Saved data entries:
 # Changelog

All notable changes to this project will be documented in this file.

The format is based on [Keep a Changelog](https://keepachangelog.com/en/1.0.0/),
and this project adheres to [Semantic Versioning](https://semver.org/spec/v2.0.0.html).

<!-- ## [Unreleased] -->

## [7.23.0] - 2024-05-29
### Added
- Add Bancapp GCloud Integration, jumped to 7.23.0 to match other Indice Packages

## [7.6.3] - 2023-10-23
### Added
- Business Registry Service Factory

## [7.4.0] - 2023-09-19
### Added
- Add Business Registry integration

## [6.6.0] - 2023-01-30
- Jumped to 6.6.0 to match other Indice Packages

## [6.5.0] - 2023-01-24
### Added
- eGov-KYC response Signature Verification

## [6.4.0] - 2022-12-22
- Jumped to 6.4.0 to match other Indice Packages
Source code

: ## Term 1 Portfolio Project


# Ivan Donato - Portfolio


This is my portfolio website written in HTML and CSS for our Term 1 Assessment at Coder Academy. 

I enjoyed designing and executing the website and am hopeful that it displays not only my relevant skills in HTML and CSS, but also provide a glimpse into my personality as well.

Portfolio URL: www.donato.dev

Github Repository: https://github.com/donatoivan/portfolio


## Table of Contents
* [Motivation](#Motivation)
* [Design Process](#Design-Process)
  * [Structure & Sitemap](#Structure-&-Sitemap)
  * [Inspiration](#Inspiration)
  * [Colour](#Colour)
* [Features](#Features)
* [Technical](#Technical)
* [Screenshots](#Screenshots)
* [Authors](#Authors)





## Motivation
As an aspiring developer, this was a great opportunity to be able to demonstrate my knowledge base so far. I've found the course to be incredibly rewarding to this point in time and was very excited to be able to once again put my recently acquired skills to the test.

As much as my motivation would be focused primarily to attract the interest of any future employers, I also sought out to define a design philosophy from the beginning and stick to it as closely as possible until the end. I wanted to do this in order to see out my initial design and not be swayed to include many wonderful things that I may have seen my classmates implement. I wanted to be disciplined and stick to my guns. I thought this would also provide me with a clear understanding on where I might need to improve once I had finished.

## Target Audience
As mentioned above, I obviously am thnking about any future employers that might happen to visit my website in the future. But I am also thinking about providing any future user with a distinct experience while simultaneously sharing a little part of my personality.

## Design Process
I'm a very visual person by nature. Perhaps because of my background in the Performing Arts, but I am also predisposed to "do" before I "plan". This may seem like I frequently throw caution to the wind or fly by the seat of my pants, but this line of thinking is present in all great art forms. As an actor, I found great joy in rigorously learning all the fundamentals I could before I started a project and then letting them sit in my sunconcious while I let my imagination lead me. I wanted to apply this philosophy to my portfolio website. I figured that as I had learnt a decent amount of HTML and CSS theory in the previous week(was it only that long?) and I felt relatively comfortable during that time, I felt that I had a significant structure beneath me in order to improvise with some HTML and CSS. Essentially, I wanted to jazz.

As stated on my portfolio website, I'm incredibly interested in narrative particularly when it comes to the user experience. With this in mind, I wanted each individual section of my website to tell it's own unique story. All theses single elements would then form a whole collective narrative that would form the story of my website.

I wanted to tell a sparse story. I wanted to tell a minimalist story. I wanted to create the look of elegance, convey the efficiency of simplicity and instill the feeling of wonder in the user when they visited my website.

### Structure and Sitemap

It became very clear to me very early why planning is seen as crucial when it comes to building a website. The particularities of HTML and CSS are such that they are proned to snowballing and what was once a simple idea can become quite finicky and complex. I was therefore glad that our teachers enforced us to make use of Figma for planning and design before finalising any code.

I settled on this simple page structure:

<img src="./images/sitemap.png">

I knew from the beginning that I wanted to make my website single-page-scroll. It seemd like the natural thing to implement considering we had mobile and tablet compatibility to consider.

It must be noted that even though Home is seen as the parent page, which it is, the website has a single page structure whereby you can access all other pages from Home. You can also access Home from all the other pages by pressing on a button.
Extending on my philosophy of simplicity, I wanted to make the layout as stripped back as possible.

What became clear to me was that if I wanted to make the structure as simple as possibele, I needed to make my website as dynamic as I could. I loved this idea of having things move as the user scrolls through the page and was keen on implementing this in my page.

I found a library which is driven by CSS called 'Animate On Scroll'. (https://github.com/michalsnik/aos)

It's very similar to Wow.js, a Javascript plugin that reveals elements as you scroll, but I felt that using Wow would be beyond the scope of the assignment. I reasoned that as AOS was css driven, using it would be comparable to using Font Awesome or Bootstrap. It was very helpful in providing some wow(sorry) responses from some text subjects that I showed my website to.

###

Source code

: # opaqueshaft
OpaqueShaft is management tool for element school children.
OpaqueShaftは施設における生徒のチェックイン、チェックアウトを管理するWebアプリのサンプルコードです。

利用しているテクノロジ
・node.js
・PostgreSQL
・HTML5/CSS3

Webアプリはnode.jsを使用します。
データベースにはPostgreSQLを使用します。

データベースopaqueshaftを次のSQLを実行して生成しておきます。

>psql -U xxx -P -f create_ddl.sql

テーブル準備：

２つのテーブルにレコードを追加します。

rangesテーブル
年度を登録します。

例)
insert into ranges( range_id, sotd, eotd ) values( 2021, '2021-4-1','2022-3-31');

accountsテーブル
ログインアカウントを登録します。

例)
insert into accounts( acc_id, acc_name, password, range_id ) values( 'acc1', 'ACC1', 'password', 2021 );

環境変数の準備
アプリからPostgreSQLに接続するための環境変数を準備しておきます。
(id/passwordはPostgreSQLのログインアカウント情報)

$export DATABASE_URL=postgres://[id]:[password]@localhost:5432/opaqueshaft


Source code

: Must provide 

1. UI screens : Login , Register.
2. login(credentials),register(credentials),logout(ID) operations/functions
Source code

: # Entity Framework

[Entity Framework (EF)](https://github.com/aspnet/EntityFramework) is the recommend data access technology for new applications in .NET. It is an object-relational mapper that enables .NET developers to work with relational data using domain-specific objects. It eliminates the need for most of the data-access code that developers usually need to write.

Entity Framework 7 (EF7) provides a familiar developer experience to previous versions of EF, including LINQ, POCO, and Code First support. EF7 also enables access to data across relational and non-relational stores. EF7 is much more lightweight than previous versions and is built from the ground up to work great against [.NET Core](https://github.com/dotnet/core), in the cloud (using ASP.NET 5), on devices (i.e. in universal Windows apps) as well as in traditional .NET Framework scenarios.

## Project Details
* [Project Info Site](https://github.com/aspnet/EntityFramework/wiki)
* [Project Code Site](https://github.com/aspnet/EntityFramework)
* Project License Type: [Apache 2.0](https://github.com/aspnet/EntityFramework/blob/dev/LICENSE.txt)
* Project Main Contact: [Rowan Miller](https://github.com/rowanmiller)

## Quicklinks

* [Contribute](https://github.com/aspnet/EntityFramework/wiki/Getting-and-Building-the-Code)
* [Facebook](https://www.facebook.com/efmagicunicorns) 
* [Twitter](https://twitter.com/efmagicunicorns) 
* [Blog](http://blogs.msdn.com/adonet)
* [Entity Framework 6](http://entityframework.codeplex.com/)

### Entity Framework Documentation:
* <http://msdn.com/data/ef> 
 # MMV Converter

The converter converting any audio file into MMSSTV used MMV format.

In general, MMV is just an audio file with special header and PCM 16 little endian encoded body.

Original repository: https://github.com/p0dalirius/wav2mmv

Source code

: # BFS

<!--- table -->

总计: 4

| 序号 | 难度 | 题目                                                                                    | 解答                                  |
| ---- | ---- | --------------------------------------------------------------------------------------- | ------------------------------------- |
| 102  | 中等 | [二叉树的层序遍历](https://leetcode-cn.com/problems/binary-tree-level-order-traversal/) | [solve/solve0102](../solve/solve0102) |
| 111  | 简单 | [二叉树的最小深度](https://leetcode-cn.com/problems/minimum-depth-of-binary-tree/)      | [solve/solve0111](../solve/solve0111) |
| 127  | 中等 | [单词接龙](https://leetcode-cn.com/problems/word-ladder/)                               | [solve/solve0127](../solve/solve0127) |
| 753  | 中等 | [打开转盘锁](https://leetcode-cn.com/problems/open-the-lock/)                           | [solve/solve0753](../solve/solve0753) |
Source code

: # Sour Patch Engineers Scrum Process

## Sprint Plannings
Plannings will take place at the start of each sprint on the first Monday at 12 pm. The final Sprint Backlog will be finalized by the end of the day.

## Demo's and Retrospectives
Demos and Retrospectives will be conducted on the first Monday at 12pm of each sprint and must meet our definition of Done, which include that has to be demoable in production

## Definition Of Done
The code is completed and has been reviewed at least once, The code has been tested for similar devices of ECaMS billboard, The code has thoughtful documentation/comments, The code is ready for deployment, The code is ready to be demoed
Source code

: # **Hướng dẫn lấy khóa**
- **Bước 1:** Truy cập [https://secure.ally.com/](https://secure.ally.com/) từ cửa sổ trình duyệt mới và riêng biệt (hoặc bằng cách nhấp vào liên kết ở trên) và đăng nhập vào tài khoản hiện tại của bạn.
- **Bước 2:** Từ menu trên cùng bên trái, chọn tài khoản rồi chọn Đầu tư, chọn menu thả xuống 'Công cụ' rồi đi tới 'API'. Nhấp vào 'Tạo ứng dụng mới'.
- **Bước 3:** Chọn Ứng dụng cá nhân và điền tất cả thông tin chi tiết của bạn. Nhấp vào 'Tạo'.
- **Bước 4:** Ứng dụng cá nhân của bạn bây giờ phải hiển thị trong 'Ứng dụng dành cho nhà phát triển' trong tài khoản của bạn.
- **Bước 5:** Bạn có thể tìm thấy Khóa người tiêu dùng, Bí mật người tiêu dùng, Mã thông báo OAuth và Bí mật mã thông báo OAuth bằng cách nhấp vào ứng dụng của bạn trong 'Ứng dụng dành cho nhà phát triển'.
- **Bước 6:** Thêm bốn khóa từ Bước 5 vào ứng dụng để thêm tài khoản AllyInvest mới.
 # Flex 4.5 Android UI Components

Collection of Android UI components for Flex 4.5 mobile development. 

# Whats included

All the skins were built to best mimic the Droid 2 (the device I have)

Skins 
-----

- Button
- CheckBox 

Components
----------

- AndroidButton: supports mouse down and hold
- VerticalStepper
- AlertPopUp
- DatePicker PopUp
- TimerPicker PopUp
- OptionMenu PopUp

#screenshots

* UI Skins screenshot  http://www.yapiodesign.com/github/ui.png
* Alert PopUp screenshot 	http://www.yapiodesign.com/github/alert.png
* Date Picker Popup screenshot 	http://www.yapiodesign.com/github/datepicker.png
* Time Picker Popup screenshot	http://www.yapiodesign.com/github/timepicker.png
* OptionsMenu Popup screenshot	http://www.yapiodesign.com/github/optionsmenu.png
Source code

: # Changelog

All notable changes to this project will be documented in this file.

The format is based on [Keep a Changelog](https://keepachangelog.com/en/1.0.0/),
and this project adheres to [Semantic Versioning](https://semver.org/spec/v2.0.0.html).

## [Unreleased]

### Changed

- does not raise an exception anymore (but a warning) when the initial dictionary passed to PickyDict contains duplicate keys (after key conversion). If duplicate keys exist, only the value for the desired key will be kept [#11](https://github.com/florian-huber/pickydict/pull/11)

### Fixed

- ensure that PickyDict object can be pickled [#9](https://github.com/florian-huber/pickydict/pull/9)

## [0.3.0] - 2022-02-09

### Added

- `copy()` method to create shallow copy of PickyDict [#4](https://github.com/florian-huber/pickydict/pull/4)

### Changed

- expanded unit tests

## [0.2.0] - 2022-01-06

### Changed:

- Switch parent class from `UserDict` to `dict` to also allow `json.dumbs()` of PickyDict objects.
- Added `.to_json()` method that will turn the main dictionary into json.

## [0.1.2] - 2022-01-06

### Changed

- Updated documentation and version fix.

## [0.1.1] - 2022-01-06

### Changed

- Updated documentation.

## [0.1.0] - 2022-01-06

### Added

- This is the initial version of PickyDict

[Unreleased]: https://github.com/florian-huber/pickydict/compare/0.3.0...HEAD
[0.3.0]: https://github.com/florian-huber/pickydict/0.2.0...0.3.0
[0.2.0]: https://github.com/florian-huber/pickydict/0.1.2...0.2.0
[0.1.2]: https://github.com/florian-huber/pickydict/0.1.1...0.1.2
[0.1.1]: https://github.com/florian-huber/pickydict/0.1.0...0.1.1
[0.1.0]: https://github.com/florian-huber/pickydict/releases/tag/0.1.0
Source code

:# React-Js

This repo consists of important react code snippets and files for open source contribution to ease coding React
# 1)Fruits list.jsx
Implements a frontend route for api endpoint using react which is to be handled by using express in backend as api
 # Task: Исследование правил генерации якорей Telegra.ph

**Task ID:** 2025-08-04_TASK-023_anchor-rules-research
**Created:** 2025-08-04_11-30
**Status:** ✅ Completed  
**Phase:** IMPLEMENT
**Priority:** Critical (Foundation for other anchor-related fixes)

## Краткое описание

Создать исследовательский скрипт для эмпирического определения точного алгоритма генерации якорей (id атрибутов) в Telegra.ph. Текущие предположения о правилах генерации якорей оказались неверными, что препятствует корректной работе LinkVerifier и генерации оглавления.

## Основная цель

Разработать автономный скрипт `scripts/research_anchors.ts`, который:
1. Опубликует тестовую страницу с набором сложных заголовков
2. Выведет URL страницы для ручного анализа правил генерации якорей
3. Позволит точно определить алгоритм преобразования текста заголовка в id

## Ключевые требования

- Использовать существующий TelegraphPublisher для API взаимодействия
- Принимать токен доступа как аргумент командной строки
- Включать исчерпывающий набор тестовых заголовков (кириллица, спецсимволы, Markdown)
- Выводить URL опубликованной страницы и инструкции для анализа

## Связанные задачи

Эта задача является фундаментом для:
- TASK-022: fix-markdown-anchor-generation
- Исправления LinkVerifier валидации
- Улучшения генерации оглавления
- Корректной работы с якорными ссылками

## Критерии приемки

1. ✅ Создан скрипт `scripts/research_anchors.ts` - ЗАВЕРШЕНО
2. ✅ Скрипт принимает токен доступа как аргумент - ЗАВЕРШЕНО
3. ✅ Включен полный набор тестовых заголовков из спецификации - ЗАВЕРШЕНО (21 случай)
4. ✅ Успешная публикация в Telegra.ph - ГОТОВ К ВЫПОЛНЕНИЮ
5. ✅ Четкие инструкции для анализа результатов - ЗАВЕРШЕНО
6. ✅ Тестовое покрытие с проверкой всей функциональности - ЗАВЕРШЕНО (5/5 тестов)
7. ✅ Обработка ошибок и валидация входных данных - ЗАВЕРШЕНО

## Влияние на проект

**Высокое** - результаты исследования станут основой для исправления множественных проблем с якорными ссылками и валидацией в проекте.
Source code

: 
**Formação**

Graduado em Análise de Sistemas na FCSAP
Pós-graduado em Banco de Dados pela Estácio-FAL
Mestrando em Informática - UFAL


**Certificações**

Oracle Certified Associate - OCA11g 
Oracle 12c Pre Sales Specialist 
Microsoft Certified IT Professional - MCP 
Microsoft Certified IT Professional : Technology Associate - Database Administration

PROBLEM: Using only the entries above, output the line with "The code is completed", the line with "# Flex 4.5 Android UI Components", and all lines between them, exactly as they stand.

YOUR SOLUTION:
The code is completed and has been reviewed at least once, The code has been tested for similar devices of ECaMS billboard, The code has thoughtful documentation/comments, The code is ready for deployment, The code is ready to be demoed
Source code

: # **Hướng dẫn lấy khóa**
- **Bước 1:** Truy cập [https://secure.ally.com/](https://secure.ally.com/) từ cửa sổ trình duyệt mới và riêng biệt (hoặc bằng cách nhấp vào liên kết ở trên) và đăng nhập vào tài khoản hiện tại của bạn.
- **Bước 2:** Từ menu trên cùng bên trái, chọn tài khoản rồi chọn Đầu tư, chọn menu thả xuống 'Công cụ' rồi đi tới 'API'. Nhấp vào 'Tạo ứng dụng mới'.
- **Bước 3:** Chọn Ứng dụng cá nhân và điền tất cả thông tin chi tiết của bạn. Nhấp vào 'Tạo'.
- **Bước 4:** Ứng dụng cá nhân của bạn bây giờ phải hiển thị trong 'Ứng dụng dành cho nhà phát triển' trong tài khoản của bạn.
- **Bước 5:** Bạn có thể tìm thấy Khóa người tiêu dùng, Bí mật người tiêu dùng, Mã thông báo OAuth và Bí mật mã thông báo OAuth bằng cách nhấp vào ứng dụng của bạn trong 'Ứng dụng dành cho nhà phát triển'.
- **Bước 6:** Thêm bốn khóa từ Bước 5 vào ứng dụng để thêm tài khoản AllyInvest mới.
 # Flex 4.5 Android UI Components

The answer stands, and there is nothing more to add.